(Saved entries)

• • • •

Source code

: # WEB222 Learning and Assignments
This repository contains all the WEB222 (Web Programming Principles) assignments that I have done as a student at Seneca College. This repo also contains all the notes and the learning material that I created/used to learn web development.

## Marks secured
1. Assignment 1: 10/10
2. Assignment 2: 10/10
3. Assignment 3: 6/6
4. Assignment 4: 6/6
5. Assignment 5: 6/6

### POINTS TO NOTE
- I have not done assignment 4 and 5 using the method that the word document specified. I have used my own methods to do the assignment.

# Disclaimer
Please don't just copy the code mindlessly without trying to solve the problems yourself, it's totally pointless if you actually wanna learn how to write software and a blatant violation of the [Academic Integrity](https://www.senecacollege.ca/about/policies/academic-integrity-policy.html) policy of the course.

• • • •

:: What is being asked ::
Extract every line from the one containing "5. Assignment 5: 6/6" through the last line of the data, inclusive, exactly as written.

:: Expected answer ::
5. Assignment 5: 6/6

### POINTS TO NOTE
- I have not done assignment 4 and 5 using the method that the word document specified. I have used my own methods to do the assignment.

# Disclaimer
Please don't just copy the code mindlessly without trying to solve the problems yourself, it's totally pointless if you actually wanna learn how to write software and a blatant violation of the [Academic Integrity](https://www.senecacollege.ca/about/policies/academic-integrity-policy.html) policy of the course.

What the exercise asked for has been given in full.